The generated __init__ looks roughly like this. The real code uses dataclasses._HAS_DEFAULT_FACTORY as a sentinel (which displays as <factory>):

def __init__(self, items=_HAS_DEFAULT_FACTORY):
    if items is _HAS_DEFAULT_FACTORY:
        self.items = list()   # factory call
    else:
        self.items = items

The sentinel distinguishes “caller passed nothing” from “caller passed None”. This means you can pass an explicit list at instantiation and the factory will not be called:

existing_items = ["bread", "milk"]
c = Cart(items=existing_items)
print(c.items)  # ['bread', 'milk'] — factory was not called

default vs default_factory: the rule

For an immutable value, direct assignment is the right syntax:

@dataclass
class Product:
    count: int = 1
    label: str = "unknown"

field() only comes into play in two situations: a mutable value, or an immutable value combined with field configuration options.

@dataclass
class Product:
    count: int = 1                                     # direct assignment, no field()
    internal_id: int = field(default=1, repr=False)    # excluded from __repr__
    created_by: str = field(default="system", init=False)  # not settable via __init__
    items: list = field(default_factory=list)          # mutable, factory required

repr=False excludes the field from the representation shown by print(). init=False prevents passing the value at instantiation — Python always uses the default. These are behavior options, not value options, and they require the field() wrapper.

CaseSyntaxExample
Immutable valueDirect assignmentcount: int = 1
Immutable value + behavior (repr, init, compare…)field(default=)field(default=1, repr=False)
Mutable value (list, dict, set, …)field(default_factory=)field(default_factory=list)
Dynamically computed valuefield(default_factory=) with lambdafield(default_factory=lambda: uuid.uuid4().hex)

Real-world use cases

Auto-generated identifiers:

import uuid
from dataclasses import dataclass, field

@dataclass
class Transaction:
    id: str = field(default_factory=lambda: uuid.uuid4().hex)
    amount: float = 0.0

uuid.uuid4().hex returns a UUID without dashes (32 hex characters). Each instance gets a unique identifier without having to pass one explicitly.
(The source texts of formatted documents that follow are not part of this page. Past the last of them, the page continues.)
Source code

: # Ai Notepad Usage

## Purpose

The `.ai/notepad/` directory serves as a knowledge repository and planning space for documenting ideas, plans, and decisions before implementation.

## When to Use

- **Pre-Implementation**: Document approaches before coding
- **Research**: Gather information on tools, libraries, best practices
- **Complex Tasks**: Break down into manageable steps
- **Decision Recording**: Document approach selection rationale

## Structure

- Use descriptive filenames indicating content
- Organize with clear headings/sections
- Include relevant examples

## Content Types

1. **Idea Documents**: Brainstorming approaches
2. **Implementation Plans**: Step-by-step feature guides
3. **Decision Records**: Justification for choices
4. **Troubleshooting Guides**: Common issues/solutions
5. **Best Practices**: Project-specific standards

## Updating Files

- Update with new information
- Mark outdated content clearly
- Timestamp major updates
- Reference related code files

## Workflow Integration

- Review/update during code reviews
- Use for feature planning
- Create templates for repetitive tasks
Non-trivial default configurations:

from dataclasses import dataclass, field
from datetime import datetime

@dataclass
class AuditReport:
    errors: list[str] = field(default_factory=list)
    metadata: dict = field(default_factory=dict)
    created_at: datetime = field(default_factory=datetime.now)
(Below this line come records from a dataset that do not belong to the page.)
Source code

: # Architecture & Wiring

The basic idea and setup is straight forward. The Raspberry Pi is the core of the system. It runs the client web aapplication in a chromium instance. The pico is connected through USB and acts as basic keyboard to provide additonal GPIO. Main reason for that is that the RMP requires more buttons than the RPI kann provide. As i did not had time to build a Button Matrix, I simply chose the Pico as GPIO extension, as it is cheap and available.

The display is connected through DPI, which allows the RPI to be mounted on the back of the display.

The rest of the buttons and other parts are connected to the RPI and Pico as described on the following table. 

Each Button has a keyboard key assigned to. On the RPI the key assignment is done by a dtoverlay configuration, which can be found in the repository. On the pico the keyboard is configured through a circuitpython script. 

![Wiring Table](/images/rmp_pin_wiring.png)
datetime.now is passed as a function reference, without parentheses. Each report gets the timestamp of its creation, not a value frozen at class definition time.
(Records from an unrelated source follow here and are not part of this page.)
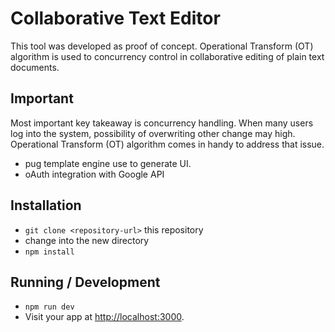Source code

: # Collaborative Text Editor
This tool was developed as proof of concept. Operational Transform (OT) algorithm is used to concurrency control in collaborative editing of plain text documents. 

## Important
Most important key takeaway is concurrency handling. When many users log into the system, possibility of overwriting other change may high. Operational Transform (OT) algorithm comes in handy to address that issue.
* pug template engine use to generate UI.
* oAuth integration with Google API


## Installation
* `git clone <repository-url>` this repository
* change into the new directory
* `npm install`


## Running / Development
* `npm run dev`
* Visit your app at [http://localhost:3000](http://localhost:3000).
Custom factory for initialized objects:

from dataclasses import dataclass, field

def default_config() -> dict:
    return {"debug": False, "timeout": 30, "retries": 3}

@dataclass
class HTTPService:
    url: str
    config: dict = field(default_factory=default_config)

Modifying service.config["debug"] = True does not affect other instances. Each one gets its own copy of the configuration dictionary.

A note on Python 3.10+ and dataclass(slots=True)

Since Python 3.10, @dataclass(slots=True) automatically generates __slots__. default_factory continues to work normally: the initialization mechanism is the same, only attribute storage changes.

from dataclasses import dataclass, field

@dataclass(slots=True)
class Cart:
    items: list = field(default_factory=list)

This is the recommended combination when you want both dynamic default values and the memory optimization from __slots__. For concrete memory benchmarks and inheritance pitfalls, see Python slots: optimizing instance memory.

Key takeaway

default_factory solves a fundamental Python problem: mutable objects as default values are shared across all instances of a class. The internal mechanism is simple (a callable call at __init__ time), but it guards against a class of bugs that are hard to diagnose, because unexpected state sharing only surfaces when you actually mutate the value. Custom factories go further: they let you initialize attributes with any logic, turning @dataclass into a tool suited well beyond simple data containers.